A joint statement by the Mexican ministries of foreign affairs, economy and agriculture on Tuesday estimated "the damages done by tariffs to the two complementary economies" only in agriculture at $117 million a month. The Economy Ministry added that the spike in tariffs would affect all US states and "impact binational value chains, as well as consumers and the jobs created from trade with Mexico".
On Wednesday, Mexican officials arrived at the White House for a high-level meeting, hoping for a deal to stave off Trump's threatened tariffs on Mexican goods.

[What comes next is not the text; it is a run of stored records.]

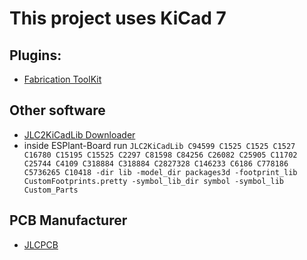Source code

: # This project uses KiCad 7

## Plugins:

- [Fabrication ToolKit](https://github.com/bennymeg/JLC-Plugin-for-KiCad)

## Other software

- [JLC2KiCadLib Downloader](https://github.com/TousstNicolas/JLC2KiCad_lib)
- inside ESPlant-Board run `JLC2KiCadLib C94599 C1525 C1525 C1527 C16780 C15195 C15525 C2297 C81598 C84256 C26082 C25905 C11702 C25744 C4109 C318884 C318884 C2827328 C146233 C6186 C778186 C5736265 C10418 -dir lib -model_dir packages3d -footprint_lib CustomFootprints.pretty -symbol_lib_dir symbol -symbol_lib Custom_Parts`

## PCB Manufacturer

- [JLCPCB](https://jlcpcb.com/)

Acoording to Reuters, Mexico will propose the United States redirect security funding under the so-called "Merida Initiative" to boosting development of the Mexican southern border in talks aimed at resolving a dispute over migration.
Mexico's negotiating position remains not to accept "safe third country status" which would require Central American asylum claimants to seek refuge in Mexico instead of the United States, and ask for a so-called "Marshall Plan" to develop Central America, according to Reuters, citing two Mexican government sources.
"We are going to see if we can do something, but I think it's more likely that the tariffs go on, and we will probably be talking during the time tariffs are on, and they are going to be paid".
Meanwhile, another caravan of migrants, consisting of almost 1,000 nationals of Honduras and El Salvador, illegally entered Mexico, El Universal newspaper reported on Wednesday.
Migrants crossed the bridge connecting Guatemala and Mexico on foot and passed through the checkpoint. On the premises of the migration service, several private security guards attempted to prevent their passage, but could not hold back the crowd. According to the newspaper, there are families with minors and young people in the caravan. The country's police patrols are currently monitoring the caravan.
Last week, Trump said the United States would impose a 5 per cent tariff on all goods imported from Mexico beginning on 10 June. The tariff will increase to 25 per cent by October unless Mexico acts to curb the immigration crisis.